Corrosion, its frikin Salt water!
Google a picture of a old windmill and u will see how beat up those are. Now imagine the same but 100 times worse.
@Stein Mauer ... I did watch the video. Lots of places along the east coast where the sand banks funnel currents. We are an island after all. I sail past the wind farms already there and more are planned. One of the reasons gas reserves are low now is because wind let us down last summer. Its true tidal likely to be a bit more expensive than wind until used at scale but not x 5 if comparing off shore wind with tidal generators. And it is vastly cheaper than nuclear.
I’m kind of glad we didn’t, if we globally jumped into it 30-50 years ago we would have destroyed so many rivers and ecosystems that way, but the other way wasn’t much better. Technology increases so fast I’m sure we will see more eco friendly water turbines in the future and I’m excited for it. Clean renewables and nuclear is the future.
@@jcakblade101 I do recognise that. I canoe and sail these waterways. But how much damage are we doing endlessly relying on gas, which all come from Russia.
@@directorstu gass isnt the only alternative. We can use wind, solar, nucler, and fusion(in you know "10-20 years"(aka 100 years))
This is a really well constructed video, I learned a lot from it thank you. I love in Wales and I knew about the Swansea barrage which has been a 'project' as long as I can remember which seemingly always gets cancelled, but the point on the map that you showed in this video didn't look like Swansea, it looked closer to Cardiff - is that a new project?
Super well explained 💯
For those who understand it, daily life will turn upside down: The Connections (2021) [short documentary] 💖
Awesome Presentation. Thank you for teaching me today 🎈🪬
One other thing no one has taken into account about using tidal power to create electricity is electromagnetic fields created from the high voltage wires connecting these turbines to their inland connections. How will EM fields affect fish and such?
Unless you have a background in some sort of grid management or operations it can be quite unclear how small the production from the non-range tidal power can be.
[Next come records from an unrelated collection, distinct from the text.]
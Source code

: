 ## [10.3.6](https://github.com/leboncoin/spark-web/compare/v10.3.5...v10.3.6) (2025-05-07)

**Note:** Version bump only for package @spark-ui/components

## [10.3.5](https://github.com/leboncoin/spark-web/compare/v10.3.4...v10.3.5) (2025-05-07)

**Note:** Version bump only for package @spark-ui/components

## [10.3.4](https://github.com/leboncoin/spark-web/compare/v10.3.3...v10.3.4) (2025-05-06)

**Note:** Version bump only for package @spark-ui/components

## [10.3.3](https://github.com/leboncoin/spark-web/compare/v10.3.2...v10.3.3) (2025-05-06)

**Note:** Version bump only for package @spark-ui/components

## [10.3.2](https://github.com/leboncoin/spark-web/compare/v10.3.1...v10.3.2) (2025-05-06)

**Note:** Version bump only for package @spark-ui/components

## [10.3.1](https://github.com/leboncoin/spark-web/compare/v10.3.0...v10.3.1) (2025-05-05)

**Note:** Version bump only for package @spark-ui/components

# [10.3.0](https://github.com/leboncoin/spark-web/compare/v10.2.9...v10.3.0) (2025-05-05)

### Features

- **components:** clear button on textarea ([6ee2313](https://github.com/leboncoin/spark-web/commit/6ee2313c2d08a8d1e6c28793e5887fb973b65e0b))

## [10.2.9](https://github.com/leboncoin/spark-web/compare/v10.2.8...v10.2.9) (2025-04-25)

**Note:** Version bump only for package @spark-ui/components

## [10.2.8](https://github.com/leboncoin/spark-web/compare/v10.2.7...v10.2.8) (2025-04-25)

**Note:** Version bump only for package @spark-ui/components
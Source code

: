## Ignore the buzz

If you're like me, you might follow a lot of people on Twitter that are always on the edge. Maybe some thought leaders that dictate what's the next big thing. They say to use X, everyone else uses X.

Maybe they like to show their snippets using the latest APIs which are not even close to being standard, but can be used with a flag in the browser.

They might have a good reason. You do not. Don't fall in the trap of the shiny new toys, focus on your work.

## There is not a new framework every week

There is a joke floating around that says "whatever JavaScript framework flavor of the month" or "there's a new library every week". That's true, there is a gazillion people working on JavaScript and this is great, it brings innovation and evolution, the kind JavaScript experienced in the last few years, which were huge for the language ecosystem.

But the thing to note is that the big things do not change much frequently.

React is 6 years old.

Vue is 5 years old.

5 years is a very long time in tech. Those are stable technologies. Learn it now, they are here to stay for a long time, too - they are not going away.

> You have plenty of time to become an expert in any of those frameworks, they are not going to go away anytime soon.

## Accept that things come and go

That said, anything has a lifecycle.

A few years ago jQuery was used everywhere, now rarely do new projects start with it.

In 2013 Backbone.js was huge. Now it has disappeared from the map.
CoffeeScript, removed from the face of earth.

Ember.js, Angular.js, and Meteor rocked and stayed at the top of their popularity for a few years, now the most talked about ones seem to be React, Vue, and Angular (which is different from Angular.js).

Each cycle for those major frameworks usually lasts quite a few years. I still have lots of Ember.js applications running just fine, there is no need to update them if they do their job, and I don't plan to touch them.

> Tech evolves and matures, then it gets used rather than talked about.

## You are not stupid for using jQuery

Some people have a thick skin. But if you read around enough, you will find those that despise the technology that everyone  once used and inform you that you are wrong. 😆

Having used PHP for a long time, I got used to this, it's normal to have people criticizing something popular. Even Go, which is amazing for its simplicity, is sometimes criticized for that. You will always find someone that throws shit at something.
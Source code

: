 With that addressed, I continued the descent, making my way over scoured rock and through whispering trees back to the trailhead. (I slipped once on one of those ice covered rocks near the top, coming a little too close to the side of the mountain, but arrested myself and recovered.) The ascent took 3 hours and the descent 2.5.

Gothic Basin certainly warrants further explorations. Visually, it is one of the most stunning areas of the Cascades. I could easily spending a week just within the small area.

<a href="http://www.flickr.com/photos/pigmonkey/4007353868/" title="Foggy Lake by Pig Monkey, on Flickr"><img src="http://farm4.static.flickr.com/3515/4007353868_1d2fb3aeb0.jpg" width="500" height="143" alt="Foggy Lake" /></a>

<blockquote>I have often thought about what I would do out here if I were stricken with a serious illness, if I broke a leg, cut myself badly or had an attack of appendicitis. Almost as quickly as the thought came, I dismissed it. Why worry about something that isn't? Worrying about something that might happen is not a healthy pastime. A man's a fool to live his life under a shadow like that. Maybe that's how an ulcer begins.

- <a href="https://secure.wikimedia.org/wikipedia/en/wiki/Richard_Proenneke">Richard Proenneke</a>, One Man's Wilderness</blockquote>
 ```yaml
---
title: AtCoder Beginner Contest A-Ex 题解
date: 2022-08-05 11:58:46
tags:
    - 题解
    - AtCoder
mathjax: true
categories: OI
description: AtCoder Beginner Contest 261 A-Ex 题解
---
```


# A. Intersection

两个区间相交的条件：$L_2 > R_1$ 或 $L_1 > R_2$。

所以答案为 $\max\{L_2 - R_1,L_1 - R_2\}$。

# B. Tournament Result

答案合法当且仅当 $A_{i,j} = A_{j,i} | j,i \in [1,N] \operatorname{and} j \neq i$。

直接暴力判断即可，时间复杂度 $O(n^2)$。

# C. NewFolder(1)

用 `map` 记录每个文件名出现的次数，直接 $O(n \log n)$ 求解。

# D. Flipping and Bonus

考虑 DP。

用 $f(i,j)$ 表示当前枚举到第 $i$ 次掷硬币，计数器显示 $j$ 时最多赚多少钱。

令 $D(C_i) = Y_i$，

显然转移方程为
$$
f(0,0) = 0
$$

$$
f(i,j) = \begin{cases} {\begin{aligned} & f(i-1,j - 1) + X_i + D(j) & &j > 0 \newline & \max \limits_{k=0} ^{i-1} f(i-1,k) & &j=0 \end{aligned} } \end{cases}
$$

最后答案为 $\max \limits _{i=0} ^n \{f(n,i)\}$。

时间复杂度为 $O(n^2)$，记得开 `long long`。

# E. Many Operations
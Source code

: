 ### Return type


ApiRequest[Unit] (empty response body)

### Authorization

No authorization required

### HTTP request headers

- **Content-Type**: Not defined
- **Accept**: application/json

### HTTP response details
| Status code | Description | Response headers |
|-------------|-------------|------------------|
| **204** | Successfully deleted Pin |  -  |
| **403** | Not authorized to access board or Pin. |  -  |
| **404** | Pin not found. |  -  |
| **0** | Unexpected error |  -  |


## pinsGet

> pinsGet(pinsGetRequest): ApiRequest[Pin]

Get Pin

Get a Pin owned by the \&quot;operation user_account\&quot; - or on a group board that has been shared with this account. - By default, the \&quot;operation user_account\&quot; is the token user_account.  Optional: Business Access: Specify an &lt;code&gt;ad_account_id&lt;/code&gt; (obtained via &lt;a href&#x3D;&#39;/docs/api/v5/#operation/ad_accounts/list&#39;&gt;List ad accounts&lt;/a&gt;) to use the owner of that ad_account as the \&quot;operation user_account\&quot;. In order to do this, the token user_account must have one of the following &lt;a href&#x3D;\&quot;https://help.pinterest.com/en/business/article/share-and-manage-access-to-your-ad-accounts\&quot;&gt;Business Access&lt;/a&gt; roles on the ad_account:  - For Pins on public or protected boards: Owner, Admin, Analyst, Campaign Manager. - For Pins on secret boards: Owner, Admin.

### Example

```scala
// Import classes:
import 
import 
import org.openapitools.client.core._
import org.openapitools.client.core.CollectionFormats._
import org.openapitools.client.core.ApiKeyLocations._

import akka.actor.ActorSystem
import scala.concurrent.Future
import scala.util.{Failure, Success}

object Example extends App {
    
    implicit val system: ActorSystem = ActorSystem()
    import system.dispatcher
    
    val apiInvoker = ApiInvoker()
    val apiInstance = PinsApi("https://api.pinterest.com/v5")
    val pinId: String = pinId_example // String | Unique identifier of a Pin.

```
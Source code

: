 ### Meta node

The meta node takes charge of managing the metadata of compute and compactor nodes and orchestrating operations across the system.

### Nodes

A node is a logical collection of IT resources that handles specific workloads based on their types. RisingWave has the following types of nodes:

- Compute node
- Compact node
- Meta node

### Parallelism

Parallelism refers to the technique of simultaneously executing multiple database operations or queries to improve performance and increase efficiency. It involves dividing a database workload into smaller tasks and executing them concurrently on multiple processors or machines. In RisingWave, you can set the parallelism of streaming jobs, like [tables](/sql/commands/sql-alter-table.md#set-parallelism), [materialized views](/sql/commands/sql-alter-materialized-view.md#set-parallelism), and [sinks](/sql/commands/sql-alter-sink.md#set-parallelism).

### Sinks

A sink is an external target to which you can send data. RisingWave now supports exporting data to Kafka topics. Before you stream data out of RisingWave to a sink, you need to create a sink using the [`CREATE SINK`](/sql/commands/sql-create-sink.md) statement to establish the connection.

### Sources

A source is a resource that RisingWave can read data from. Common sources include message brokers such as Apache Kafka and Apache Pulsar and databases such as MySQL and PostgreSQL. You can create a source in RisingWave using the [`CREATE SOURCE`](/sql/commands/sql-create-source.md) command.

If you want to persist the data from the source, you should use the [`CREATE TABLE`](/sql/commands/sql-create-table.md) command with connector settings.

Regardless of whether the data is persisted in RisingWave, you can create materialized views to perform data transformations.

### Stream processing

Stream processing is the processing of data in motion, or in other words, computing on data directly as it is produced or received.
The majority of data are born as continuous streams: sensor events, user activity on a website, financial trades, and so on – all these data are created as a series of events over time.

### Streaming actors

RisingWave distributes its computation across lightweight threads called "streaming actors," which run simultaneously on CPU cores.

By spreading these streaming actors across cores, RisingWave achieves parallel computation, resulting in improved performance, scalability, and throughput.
A whole ship, manned with a few people to produce 2 MW? That's less than one industrial generator and requires so much maintenance and operational costs.
Bc its still in development
The biggest offshore wind turbines, that are much larger than ships, barely go over 10 MW.
Of course the production from a single unit is small, because this is an inherently poor quality dilute energy source.
It's not going to power the world, ever. It's just toy projects to entertain people with.
@@zolikoff What makes you so confident it can't be scaled?
This is feel good science. Any actual engineer will say you will spend more energy to make energy than you will produce
@@VinylUnboxings It inherently has the same properties at the small scale as at the large scale because individual generators are small. It's not like thermal power plants where a 1 GW plant is much more economical per unit energy than a 1 MW plant.
So the system and economic properties will be the same at any scale as now. And they are not good for large scale grid power production. So they won't be at any larger scale either.
people worried about these things hurting marine life. meanwhile everything else is ruining the oceans
Kinda crazy to think about the fact that technically with Tidal power you are actually taking energy away from the moon orbit and making it closer to us.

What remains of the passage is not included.